I dunno. I'm old fashioned perhaps. There are people calling me by my name, which is fine, but I've no idea who I'm talking to. Feels weird. Never mind. Can I call you John?
You are arguing against yourself slightly. As a scientist I totally agree with the need to measure, remeasure, modify, test etc. Objective data points rule. But you make a subjective value judgement about the compression damping not being adequate. Inadequate for what? Judged by whom? Under what conditions and for what purpose? Without those basic qualifiers you can't sustain your view as being superior to anyone elses, which is fine if we're just joshing but not if we're claiming technical precision.
I can pretty much guarantee that Mick Grant or Peter Williams on an old heap with no fork oil and worn isolastics could blow us off on race-fettled machinery, so in what sense were those old nails inadequate? I never really had a compresssion problem, but then as you can see from the bike photos I also made linked air assistance and variable damping for my Roadholders too, plus somewhat of a fork brace. Not too shabby for a total autodidact who didn't even do woodwork, let alone metalwork at school. Frankly, it would take me some time to get back to the screw cutting etc I did back then.
I even took my home made belt drive to Mick Hemmings to ask about tooth cutting for the then-new HTD belts - the only UK location with a licened tooth cutter was in Scotland IIRC. A few months later, guess what, Mick starts selling belt drives just the same as the one I showed him and then everyone was doing it
A few years later I beat him in the MCC high speed trials at Silverstone in the pissing rain and was first British bike home, but honestly there weren't many entered and Mick would have beaten me if his crank cases hadn't been inadequate.

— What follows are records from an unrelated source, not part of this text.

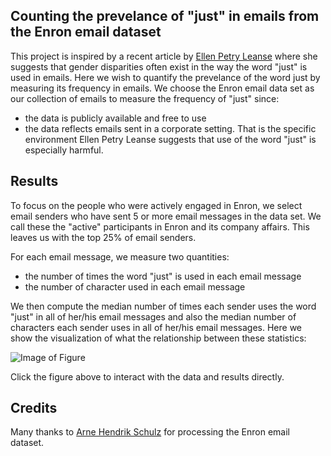 ## Counting the prevelance of "just" in emails from the Enron email dataset

This project is inspired by a recent article by [Ellen Petry Leanse](https://www.linkedin.com/pulse/just-say-ellen-petry-leanse) where she suggests that gender disparities often exist in the way the word "just" is used in emails. Here we wish to quantify the prevelance of the word just by measuring its frequency in emails. We choose the Enron email data set as our collection of emails to measure the frequency of "just" since:
- the data is publicly available and free to use
- the data reflects emails sent in a corporate setting. That is the specific environment Ellen Petry Leanse suggests that use of the word "just" is especially harmful.

## Results
To focus on the people who were actively engaged in Enron, we select email senders who have sent 5 or more email messages in the data set. We call these the "active" participants in Enron and its company affairs. This leaves us with the top 25% of email senders.  

For each email message, we measure two quantities:
- the number of times the word "just" is used in each email message
- the number of character used in each email message

We then compute the median number of times each sender uses the word "just" in all of her/his email messages and also the median number of characters each sender uses in all of her/his email messages. Here we show the visualization of what the relationship between these statistics: 

![Image of Figure](https://plot.ly/~crude2refined/1222.png)

Click the figure above to interact with the data and results directly. 

## Credits
Many thanks to [Arne Hendrik Schulz](http://www.ahschulz.de/enron-email-data/) for processing the Enron email dataset.


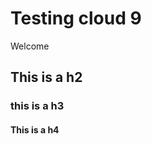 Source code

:    # Testing cloud 9
   
   Welcome
   
   ## This is a h2
   
   ### this is a h3
   
   #### This is a h4
   
    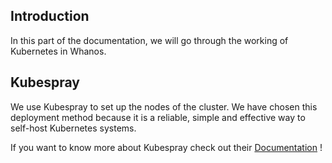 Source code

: ## Introduction

In this part of the documentation, we will go through the working of Kubernetes in Whanos.

## Kubespray

We use Kubespray to set up the nodes of the cluster.
We have chosen this deployment method because it is a reliable, simple and effective way to self-host Kubernetes systems.

If you want to know more about Kubespray check out their [Documentation](https://github.com/kubernetes-sigs/kubespray) !

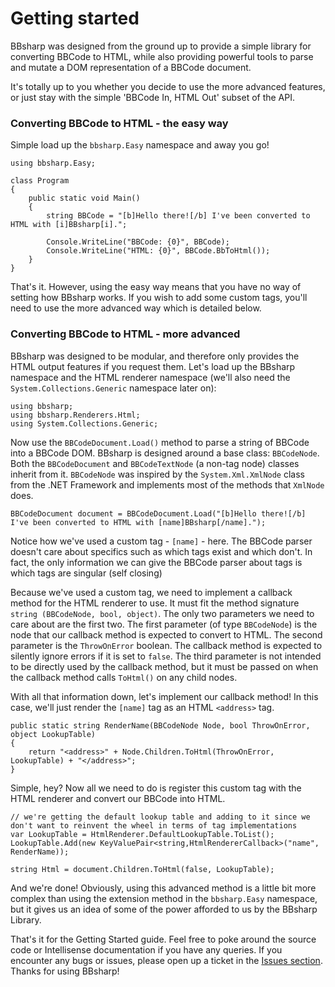 Getting started
===============

BBsharp was designed from the ground up to provide a simple library for converting BBCode to HTML, while also providing powerful tools to parse and mutate a DOM representation of a BBCode document.

It's totally up to you whether you decide to use the more advanced features, or just stay with the simple 'BBCode In, HTML Out' subset of the API.

### Converting BBCode to HTML - the easy way

Simple load up the `bbsharp.Easy` namespace and away you go!

    using bbsharp.Easy;
    
    class Program
    {
    	public static void Main()
    	{
    		string BBCode = "[b]Hello there![/b] I've been converted to HTML with [i]BBsharp[i].";
    		
    		Console.WriteLine("BBCode: {0}", BBCode);
    		Console.WriteLine("HTML: {0}", BBCode.BbToHtml());
    	}
    }
   
That's it. However, using the easy way means that you have no way of setting how BBsharp works. If you wish to add some custom tags, you'll need to use the more advanced way which is detailed below.

### Converting BBCode to HTML - more advanced

BBsharp was designed to be modular, and therefore only provides the HTML output features if you request them. Let's load up the BBsharp namespace and the HTML renderer namespace (we'll also need the `System.Collections.Generic` namespace later on):
	
    using bbsharp;
    using bbsharp.Renderers.Html;
    using System.Collections.Generic;

Now use the `BBCodeDocument.Load()` method to parse a string of BBCode into a BBCode DOM. BBsharp is designed around a base class: `BBCodeNode`. Both the `BBCodeDocument` and `BBCodeTextNode` (a non-tag node) classes inherit from it. `BBCodeNode` was inspired by the `System.Xml.XmlNode` class from the .NET Framework and implements most of the methods that `XmlNode` does.

    BBCodeDocument document = BBCodeDocument.Load("[b]Hello there![/b] I've been converted to HTML with [name]BBsharp[/name].");
    
Notice how we've used a custom tag - `[name]` - here. The BBCode parser doesn't care about specifics such as which tags exist and which don't. In fact, the only information we can give the BBCode parser about tags is which tags are singular (self closing)

Because we've used a custom tag, we need to implement a callback method for the HTML renderer to use. It must fit the method signature `string (BBCodeNode, bool, object)`. The only two parameters we need to care about are the first two. The first parameter (of type `BBCodeNode`) is the node that our callback method is expected to convert to HTML. The second parameter is the `ThrowOnError` boolean. The callback method is expected to silently ignore errors if it is set to `false`. The third parameter is not intended to be directly used by the callback method, but it must be passed on when the callback method calls `ToHtml()` on any child nodes.

With all that information down, let's implement our callback method! In this case, we'll just render the `[name]` tag as an HTML `<address>` tag.

    public static string RenderName(BBCodeNode Node, bool ThrowOnError, object LookupTable)
    {
    	return "<address>" + Node.Children.ToHtml(ThrowOnError, LookupTable) + "</address>";
    }
    
Simple, hey? Now all we need to do is register this custom tag with the HTML renderer and convert our BBCode into HTML.

	// we're getting the default lookup table and adding to it since we don't want to reinvent the wheel in terms of tag implementations
    var LookupTable = HtmlRenderer.DefaultLookupTable.ToList();
    LookupTable.Add(new KeyValuePair<string,HtmlRendererCallback>("name", RenderName));
    
    string Html = document.Children.ToHtml(false, LookupTable);
    
And we're done! Obviously, using this advanced method is a little bit more complex than using the extension method in the `bbsharp.Easy` namespace, but it gives us an idea of some of the power afforded to us by the BBsharp Library.

That's it for the Getting Started guide. Feel free to poke around the source code or Intellisense documentation if you have any queries. If you encounter any bugs or issues, please open up a ticket in the [Issues section](http://github.com/charliesome/BBsharp/issues). Thanks for using BBsharp!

That's NOT a value judgement, because there was about half an inch of fresh air where the barrel should have been (all subject to dodgy memory).
Same with your statement about the thin ring of oil being inadequate to prevent topping out. It did on mine and did on a Le Mans car racing friend's Commando that I rebuilt for him. 2 out of two that I did, but still only a small sample of course.You and I would have fun in a workshop. We would need to find where was it topping out - the damper valve as original, or some mismatch in parts dimensions somewhere. Did you read the article where it says how I discovered this, by wheeling my engineless (therefore massively over-sprung) alloy chassis around and noticing the clanking? I did the work, measured everything and got the ring of oil working and no metal clank. QED. I dry assembled fork legs, wet assembled them, with/without springs. Norton, matchless and Triumph. There. Was. No. Clanking on short Roadholders with the small hole left open, as long as there is oil and the sleeve/bush overlaps the holes on full extension. I think your split sleeve idea is neat if installed right, but one finger dab of silicone or drop of blue non-hardening Loctite is not exactly hard to reverse for dismantling. YMMV etc.
Remember that I was a 33 year-old medical information specialist and total amateur engineer. Can you imaging how vulnerable I felt publishing a paper critical of a design that in those days was regarded as the finest Brit fork, sought-after and boasted of by owners in the small ads. Who the heck was I to take them down? Nowadays everyon can say they are flawed and nobody bats an eyelid.